== EXERCISE PROMPT ==
Go through the entries below. Copy out every line that contains "provides".

== MATERIAL FOR THIS EXERCISE ==

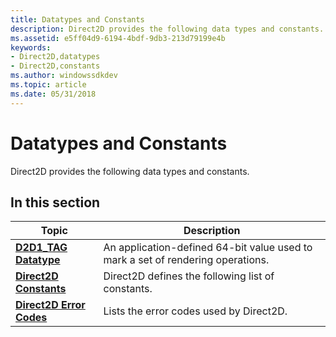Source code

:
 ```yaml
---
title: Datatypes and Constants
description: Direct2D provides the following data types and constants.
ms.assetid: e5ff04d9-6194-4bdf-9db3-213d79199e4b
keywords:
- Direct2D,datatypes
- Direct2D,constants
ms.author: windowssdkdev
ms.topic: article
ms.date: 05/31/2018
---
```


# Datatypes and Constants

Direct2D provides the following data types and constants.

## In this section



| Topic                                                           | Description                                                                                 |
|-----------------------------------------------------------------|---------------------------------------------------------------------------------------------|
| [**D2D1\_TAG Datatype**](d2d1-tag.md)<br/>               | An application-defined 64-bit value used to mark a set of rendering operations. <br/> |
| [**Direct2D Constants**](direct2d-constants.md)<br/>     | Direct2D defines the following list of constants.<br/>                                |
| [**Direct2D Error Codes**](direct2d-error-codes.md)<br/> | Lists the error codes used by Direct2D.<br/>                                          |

--

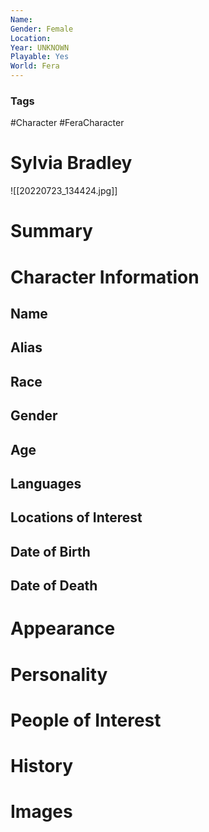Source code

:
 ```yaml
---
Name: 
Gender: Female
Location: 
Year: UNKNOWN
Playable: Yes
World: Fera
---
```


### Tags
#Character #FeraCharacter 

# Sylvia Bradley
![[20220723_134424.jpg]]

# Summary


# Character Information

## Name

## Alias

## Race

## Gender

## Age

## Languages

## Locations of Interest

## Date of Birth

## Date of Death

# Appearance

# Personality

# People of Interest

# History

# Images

== YOUR SOLUTION ==
description: Direct2D provides the following data types and constants.
Direct2D provides the following data types and constants.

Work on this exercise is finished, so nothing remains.